> _Work order_
Please reproduce the data in its entirety, word for word.

> _Available data_
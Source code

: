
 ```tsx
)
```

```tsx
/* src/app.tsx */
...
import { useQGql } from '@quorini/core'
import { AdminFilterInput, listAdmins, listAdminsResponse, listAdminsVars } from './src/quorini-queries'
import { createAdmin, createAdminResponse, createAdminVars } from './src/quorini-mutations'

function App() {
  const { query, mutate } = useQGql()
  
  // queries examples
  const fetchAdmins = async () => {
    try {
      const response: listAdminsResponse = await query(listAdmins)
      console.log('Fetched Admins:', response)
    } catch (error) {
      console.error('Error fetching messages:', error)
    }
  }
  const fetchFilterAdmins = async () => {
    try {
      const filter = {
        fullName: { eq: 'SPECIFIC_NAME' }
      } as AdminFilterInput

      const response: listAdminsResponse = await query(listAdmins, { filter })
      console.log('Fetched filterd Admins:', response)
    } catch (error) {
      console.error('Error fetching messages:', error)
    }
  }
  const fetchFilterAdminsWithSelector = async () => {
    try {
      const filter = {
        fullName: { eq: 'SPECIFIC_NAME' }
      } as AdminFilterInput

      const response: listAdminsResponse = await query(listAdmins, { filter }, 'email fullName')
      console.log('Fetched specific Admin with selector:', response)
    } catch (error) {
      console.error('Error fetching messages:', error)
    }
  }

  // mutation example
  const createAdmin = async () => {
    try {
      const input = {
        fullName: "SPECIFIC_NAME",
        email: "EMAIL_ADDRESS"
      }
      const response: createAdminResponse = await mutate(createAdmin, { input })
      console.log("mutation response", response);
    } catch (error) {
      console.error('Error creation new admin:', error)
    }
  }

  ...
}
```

> _Answer box_
Source code

:
 ```tsx
)
```

```tsx
/* src/app.tsx */
...
import { useQGql } from '@quorini/core'
import { AdminFilterInput, listAdmins, listAdminsResponse, listAdminsVars } from './src/quorini-queries'
import { createAdmin, createAdminResponse, createAdminVars } from './src/quorini-mutations'

function App() {
  const { query, mutate } = useQGql()
  
  // queries examples
  const fetchAdmins = async () => {
    try {
      const response: listAdminsResponse = await query(listAdmins)
      console.log('Fetched Admins:', response)
    } catch (error) {
      console.error('Error fetching messages:', error)
    }
  }
  const fetchFilterAdmins = async () => {
    try {
      const filter = {
        fullName: { eq: 'SPECIFIC_NAME' }
      } as AdminFilterInput

      const response: listAdminsResponse = await query(listAdmins, { filter })
      console.log('Fetched filterd Admins:', response)
    } catch (error) {
      console.error('Error fetching messages:', error)
    }
  }
  const fetchFilterAdminsWithSelector = async () => {
    try {
      const filter = {
        fullName: { eq: 'SPECIFIC_NAME' }
      } as AdminFilterInput

      const response: listAdminsResponse = await query(listAdmins, { filter }, 'email fullName')
      console.log('Fetched specific Admin with selector:', response)
    } catch (error) {
      console.error('Error fetching messages:', error)
    }
  }

  // mutation example
  const createAdmin = async () => {
    try {
      const input = {
        fullName: "SPECIFIC_NAME",
        email: "EMAIL_ADDRESS"
      }
      const response: createAdminResponse = await mutate(createAdmin, { input })
      console.log("mutation response", response);
    } catch (error) {
      console.error('Error creation new admin:', error)
    }
  }

  ...
}
```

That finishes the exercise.